Preparing Yourself and Your Team

What do I mean when I talk about preparing myself for a resuscitation. There are the obvious things, I put on my gloves and other protective equipment but more importantly I prepare myself mentally to respond to the challenge.

My friend and teacher Cliff Reid, creator of, gave an excellent talk on these ‘human factors’ at last years Essesntials of Emergency Medicine Conference

Cliff own the resus
Click here to open the video in new window (I couldn’t embed it)

Human factors play a key role in any crisis situation including the intubation and resuscitation of a critically ill patient. The aviation industry first picked up on the importance of human factors in aviation disasters in the 1970’s. This lead to the development of crew resource management (CRM) which evolved into Crisis resource management as the concept spread to other sectors, including medicine.

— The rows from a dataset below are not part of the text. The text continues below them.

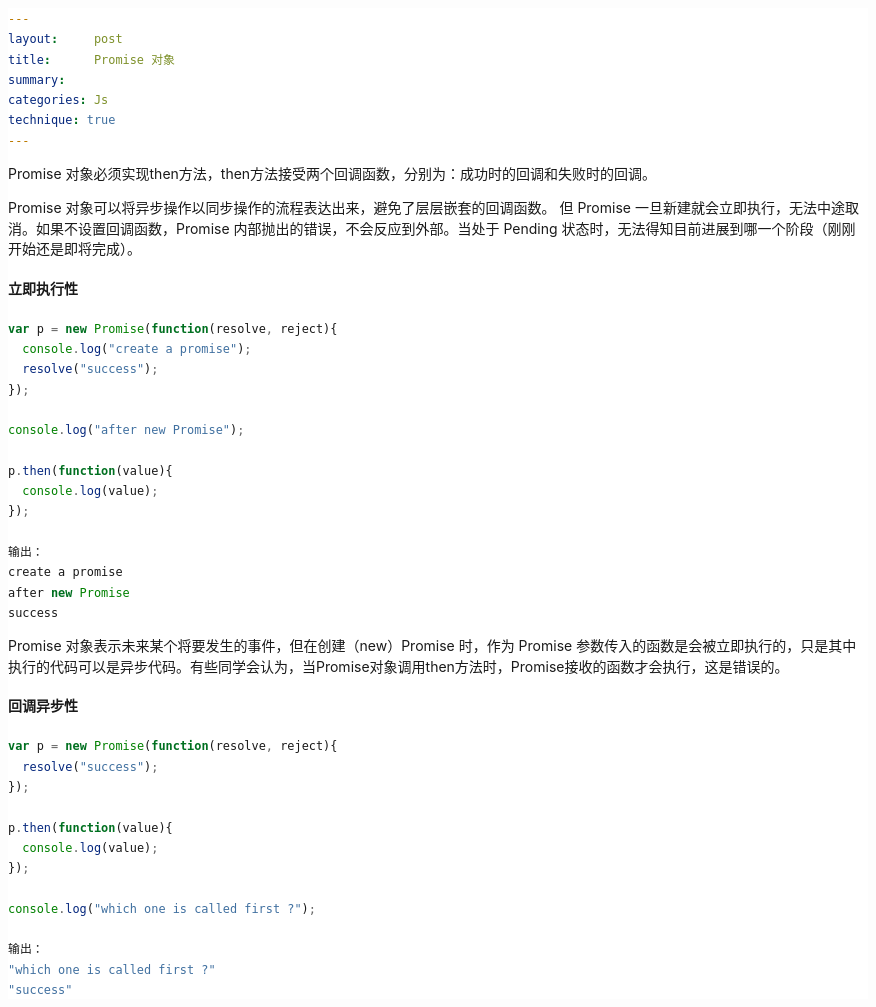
 ```yaml
---
layout:     post
title:      Promise 对象 
summary:  
categories: Js
technique: true
---
```


Promise 对象必须实现then方法，then方法接受两个回调函数，分别为：成功时的回调和失败时的回调。

Promise 对象可以将异步操作以同步操作的流程表达出来，避免了层层嵌套的回调函数。 但 Promise 一旦新建就会立即执行，无法中途取消。如果不设置回调函数，Promise 内部抛出的错误，不会反应到外部。当处于 Pending 状态时，无法得知目前进展到哪一个阶段（刚刚开始还是即将完成）。

#### 立即执行性

```javascript
var p = new Promise(function(resolve, reject){
  console.log("create a promise");
  resolve("success");
});

console.log("after new Promise");

p.then(function(value){
  console.log(value);
});

输出：
create a promise
after new Promise
success
```

Promise 对象表示未来某个将要发生的事件，但在创建（new）Promise 时，作为 Promise 参数传入的函数是会被立即执行的，只是其中执行的代码可以是异步代码。有些同学会认为，当Promise对象调用then方法时，Promise接收的函数才会执行，这是错误的。 

#### 回调异步性

```javascript
var p = new Promise(function(resolve, reject){
  resolve("success");
});

p.then(function(value){
  console.log(value);
});

console.log("which one is called first ?");

输出：
"which one is called first ?"
"success"
```
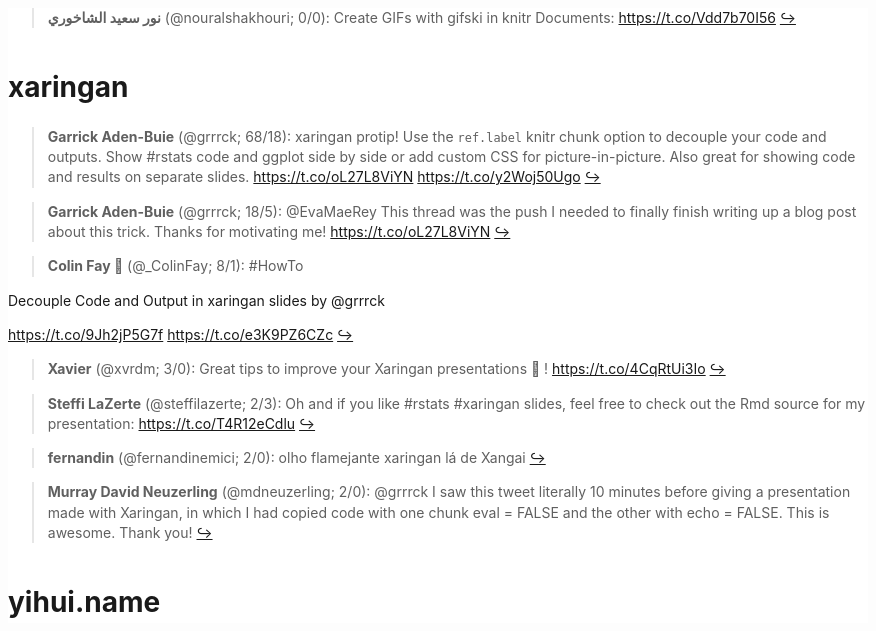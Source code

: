 


> **نور سعيد الشاخوري** (@nouralshakhouri; 0/0): Create GIFs with gifski in knitr Documents: https://t.co/Vdd7b70I56  [&#8618;](https://twitter.com/xieyihui/status/1030349758878105600)




# xaringan

> **Garrick Aden-Buie** (@grrrck; 68/18): xaringan protip! Use the `ref.label` knitr chunk option to decouple your code and outputs. Show #rstats code and ggplot side by side or add custom CSS for picture-in-picture. Also great for showing code and results on separate slides.
https://t.co/oL27L8ViYN https://t.co/y2Woj50Ugo  [&#8618;](https://twitter.com/xieyihui/status/1030292012040441856)




> **Garrick Aden-Buie** (@grrrck; 18/5): @EvaMaeRey This thread was the push I needed to finally finish writing up a blog post about this trick. Thanks for motivating me! https://t.co/oL27L8ViYN  [&#8618;](https://twitter.com/xieyihui/status/1030287669169999872)




> **Colin Fay 🤘** (@_ColinFay; 8/1): #HowTo 
>
Decouple Code and Output in xaringan slides by @grrrck 
>
https://t.co/9Jh2jP5G7f https://t.co/e3K9PZ6CZc  [&#8618;](https://twitter.com/xieyihui/status/1030371262625968128)




> **Xavier** (@xvrdm; 3/0): Great tips to improve your Xaringan presentations 🙌 ! https://t.co/4CqRtUi3Io  [&#8618;](https://twitter.com/xieyihui/status/1030379985201229824)




> **Steffi LaZerte** (@steffilazerte; 2/3): Oh and if you like #rstats #xaringan slides, feel free to check out the Rmd source for my presentation: https://t.co/T4R12eCdlu  [&#8618;](https://twitter.com/xieyihui/status/1030488696930414592)




> **fernandin** (@fernandinemici; 2/0): olho flamejante
xaringan lá de Xangai  [&#8618;](https://twitter.com/xieyihui/status/1030636488877334528)




> **Murray David Neuzerling** (@mdneuzerling; 2/0): @grrrck I saw this tweet literally 10 minutes before giving a presentation made with Xaringan, in which I had copied code with one chunk eval = FALSE and the other with echo = FALSE. This is awesome. Thank you!  [&#8618;](https://twitter.com/xieyihui/status/1030596493684559872)




# yihui.name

Crisis resource management training addresses the non-technical skills necessary for effective teamwork. Emergency Medicine Australasia published a useful review of CRM in emergency medicine last year (2012 Feb;24(1):7-13)

Here’s a quick video from Stoney Brook medical Center (USA). They give demonstrate nicely the power of CRM to help create order in chaos. They’ve boiled CRM down to 5 main ideas that anyone can use.
1. Recognize this is serious and call for help.
2. Close the loop in communicating.
3. Establish a leader.
4. Use resources appropriately.
5. Step back and do a global assessment.

A key principle of CRM is using the resources that are available. In my mind the bare minimum for an intubation team consists of 4 members.

  1. Intubator
  2. Airway Assistant
  3. Drug Delivery/Hemodynamics
  4. Pulse Ox watcher/external laryngeal manipulator/cricoid pressure(?)

Other team members may be required depending on the scenario, for example in line stabilization in trauma. All roles should be verbalized and defined during the preparation phase. In addition roles and actions during a failed intubation scenario should be assigned. Who will pass the LMA? Who will perform cricothroidotomy? Briefing the team on plans B and C puts them in a state of cognitive readiness to act if the need arises.